確かな歌唱とダンス、演技力を誇る雪組トップ望海風斗主演の雪組公演「ワンス・アポン・ア・タイム・イン・アメリカ」新人公演で、最終7年目の諏訪さきが、初主演に抜てきされた。最後のチャンスだった。

「聞いた瞬間は体中の力が抜けて…。最後の最後に…感謝しかなかった。正直、私はこの新人公演の配役で、自分の目指す方向性が変わると思っていました」

これまで年齢の高い男性や悪役と、多彩な役を演じ、芝居心は高い評価を得ていた。今作は、ギャング映画をもとに、小池修一郎氏が脚本、演出。米・ニューヨークの移民少年が成り上がっていく様と、友情と絆、待ち受ける悲劇を描く。

「今までの(役)すべてがあったから、最後に、男役として幸せなお役をいただけた。経験は無駄ではなかった」。本役のトップ望海は、諏訪の報告を受け「小さくガッツポーズしてくださった」そうだ。

「今までも、新人公演の後、ダメ出しをうかがいに行っていて。そのとき『主演をしたい』と気持ちをずっと伝えていたので。そのためにこの役に何が必要か、何が足りないかを一緒に考えてくださった」

母は大地真央と同期の男役諏訪アイ。幼少時から、近くで宝塚志望の受験生も多く見ていた。5歳からヒップホップ、小学時代はクラシック、ジャズダンスを習い、受験を意識したのは「小6ぐらい」だった。

「最近は、現代的な新しい作品、役も多い。だからこそ、伝統的な、男くさい、宝塚らしい男役に」。王道の男役を極める望海こそ目指すべき道。稽古場でも、望海の姿を追い続ける。

「セリフを言う前の呼吸、歌っているときの下半身の使い方…。歌稽古でも、体を使って歌われる。重心が低い感じがして、そこから深い声が出ているのかな、と。帽子のかぶり方、かぶったときの動きも学ばせていただいています」

今春、新人公演を卒業する。「今年はもっと男役の幅を広げ、芝居も、表現力も高めていきたい」。兵庫・宝塚大劇場で21日、東京宝塚劇場は3月5日。

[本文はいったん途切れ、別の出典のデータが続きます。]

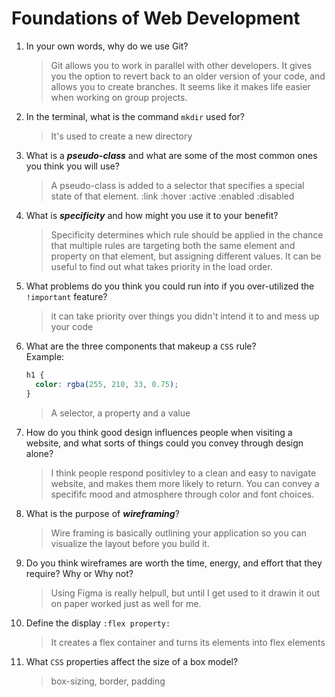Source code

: # Foundations of Web Development

1.  In your own words, why do we use Git?

    > Git allows you to work in parallel with other developers. It gives you the option to revert back to an older version of your code, and allows you to create branches.
    > It seems like it makes life easier when working on group projects.

2.  In the terminal, what is the command `mkdir` used for?

    > It's used to create a new directory

3.  What is a **_pseudo-class_** and what are some of the most common ones you think you will use?

    > A pseudo-class is added to a selector that specifies a special state of that element.
    > :link :hover :active :enabled :disabled

4.  What is **_specificity_** and how might you use it to your benefit?

    > Specificity determines which rule should be applied in the chance that multiple rules are targeting both the same element and property on that element, but assigning different values. It can be useful to find out what takes priority in the load order.

5.  What problems do you think you could run into if you over-utilized the `!important` feature?

    > it can take priority over things you didn't intend it to and mess up your code

6.  What are the three components that makeup a `CSS` rule? <br> Example:

    ```css
    h1 {
      color: rgba(255, 210, 33, 0.75);
    }
    ```

    > A selector, a property and a value

7.  How do you think good design influences people when visiting a website, and what sorts of things could you convey through design alone?

    > I think people respond positivley to a clean and easy to navigate website, and makes them more likely to return. You can convey a specififc mood and atmosphere through color and font choices.

8.  What is the purpose of **_wireframing_**?

    > Wire framing is basically outlining your application so you can visualize the layout before you build it.

9.  Do you think wireframes are worth the time, energy, and effort that they require? Why or Why not?

    > Using Figma is really helpull, but until I get used to it drawin it out on paper worked just as well for me.

10. Define the display `:flex property:`

    > It creates a flex container and turns its elements into flex elements

11. What `CSS` properties affect the size of a box model?
    > box-sizing, border, padding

◆ミュージカル「ワンス・アポン・ア・タイム・イン・アメリカ」(脚本・演出=小池修一郎) 1984年公開のギャング映画(セルジオ・レオーネ監督)をもとに、世界初のミュージカル化。20世紀の米社会を背景に、ニューヨークの貧民街で暮らす移民の少年たちが、ギャングとして成り上がっていく過程と、少年を取り巻く友情と絆、恋を中心に描く。

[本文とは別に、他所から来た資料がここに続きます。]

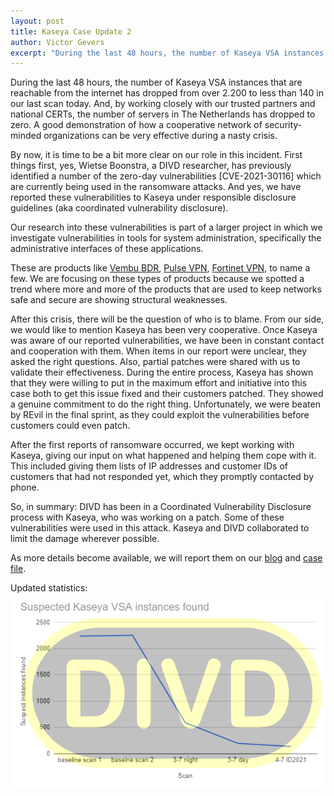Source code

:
 ```yaml
---
layout: post
title: Kaseya Case Update 2
author: Victor Gevers
excerpt: "During the last 48 hours, the number of Kaseya VSA instances that are reachable from the internet has dropped from over 2.200 to less than 140 in our last scan today. And, by working closely with our trusted partners and national CERTs, the number of servers in The Netherlands has dropped to zero. A good demonstration of how a cooperative network of security-minded organizations can be very effective during a nasty crisis."
---
```


During the last 48 hours, the number of Kaseya VSA instances that are reachable from the internet has dropped from over 2.200 to less than 140 in our last scan today. And, by working closely with our trusted partners and national CERTs, the number of servers in The Netherlands has dropped to zero. A good demonstration of how a cooperative network of security-minded organizations can be very effective during a nasty crisis.

By now, it is time to be a bit more clear on our role in this incident. First things first, yes, Wietse Boonstra, a DIVD researcher, has previously identified a number of the zero-day vulnerabilities [CVE-2021-30116] which are currently being used in the ransomware attacks. And yes, we have reported these vulnerabilities to Kaseya under responsible disclosure guidelines (aka coordinated vulnerability disclosure).

Our research into these vulnerabilities is part of a larger project in which we investigate vulnerabilities in tools for system administration, specifically the administrative interfaces of these applications.

These are products like [Vembu BDR](https://csirt.divd.nl/cases/DIVD-2020-00011/), [Pulse VPN](https://csirt.divd.nl/cases/DIVD-2021-00005/), [Fortinet VPN](https://csirt.divd.nl/cases/DIVD-2020-00012/), to name a few. We are focusing on these types of products because we spotted a trend where more and more of the products that are used to keep networks safe and secure are showing structural weaknesses.

After this crisis, there will be the question of who is to blame. From our side, we would like to mention Kaseya has been very cooperative. Once Kaseya was aware of our reported vulnerabilities, we have been in constant contact and cooperation with them. When items in our report were unclear, they asked the right questions. Also, partial patches were shared with us to validate their effectiveness. During the entire process, Kaseya has shown that they were willing to put in the maximum effort and initiative into this case both to get this issue fixed and their customers patched. They showed a genuine commitment to do the right thing. Unfortunately, we were beaten by REvil in the final sprint, as they could exploit the vulnerabilities before customers could even patch.

After the first reports of ransomware occurred, we kept working with Kaseya, giving our input on what happened and helping them cope with it. This included giving them lists of IP addresses and customer IDs of customers that had not responded yet, which they promptly contacted by phone.

So, in summary: DIVD has been in a Coordinated Vulnerability Disclosure process with Kaseya, who was working on a patch. Some of these vulnerabilities were used in this attack. Kaseya and DIVD collaborated to limit the damage wherever possible.

As more details become available, we will report them on our [blog](https://csirt.divd.nl/blog/) and [case file](https://csirt.divd.nl/DIVD-2021-00002/).

Updated statistics:
![Graph with number of vulnerable hosts over time](/assets/images/DIVD-2021-00002-stats-2.png)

☆諏訪さき(すわ・さき)10月3日、京都生まれ。13年入団。雪組配属。16年2月「るろうに剣心」新人公演で、当時2番手の望海が本役の加納惣三郎役に抜てき。新人公演では多彩な役に挑み、前作「壬生義士伝」新人公演は、主人公に切腹を命じる旧友を熱演。身長172センチ。愛称「しゅわっち」「くっすー」。